DATASET CONTENT
▬▬▬▬▬▬▬▬▬▬
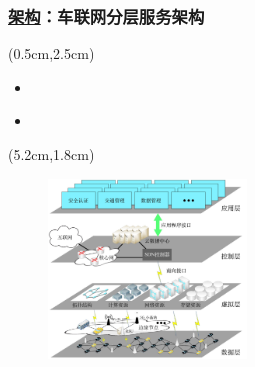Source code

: \begin{frame}
\frametitle{\englishfont \underline{架构}：车联网分层服务架构}
\newBackground
\begin{center}
\begin{textblock*}{\textwidth}(0.5cm,2.5cm)
\begin{itemize}[itemsep=0.2\baselineskip]  \englishfont
	\item[\ding{111}] {}
	\begin{itemize}[itemsep=0.2\baselineskip] 
	\end{itemize}
	\item[\ding{111}]  {\color{cqublue}{分层服务架构}}
	\begin{itemize}[itemsep=0.2\baselineskip] 
	\end{itemize}
\end{itemize}
\end{textblock*}
\end{center}

\begin{center}
\begin{textblock*}{\textwidth}(5.2cm,1.8cm)
\begin{figure}
\includegraphics[width=0.47\textwidth]{fig/Fig2-1-hierarchical-architecture.pdf}
\end{figure}
\end{textblock*}
\end{center}
\end{frame}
▬▬▬▬▬▬▬▬▬▬
WHAT YOU HAVE TO DO
If the data includes images, omit them, and set down everything else exactly as above.

SOLUTION TO THIS TASK
Source code

: \begin{frame}
\frametitle{\englishfont \underline{架构}：车联网分层服务架构}
\newBackground
\begin{center}
\begin{textblock*}{\textwidth}(0.5cm,2.5cm)
\begin{itemize}[itemsep=0.2\baselineskip]  \englishfont
	\item[\ding{111}] {}
	\begin{itemize}[itemsep=0.2\baselineskip] 
	\end{itemize}
	\item[\ding{111}]  {\color{cqublue}{分层服务架构}}
	\begin{itemize}[itemsep=0.2\baselineskip] 
	\end{itemize}
\end{itemize}
\end{textblock*}
\end{center}

\begin{center}
\begin{textblock*}{\textwidth}(5.2cm,1.8cm)
\begin{figure}
\includegraphics[width=0.47\textwidth]{fig/Fig2-1-hierarchical-architecture.pdf}
\end{figure}
\end{textblock*}
\end{center}
\end{frame}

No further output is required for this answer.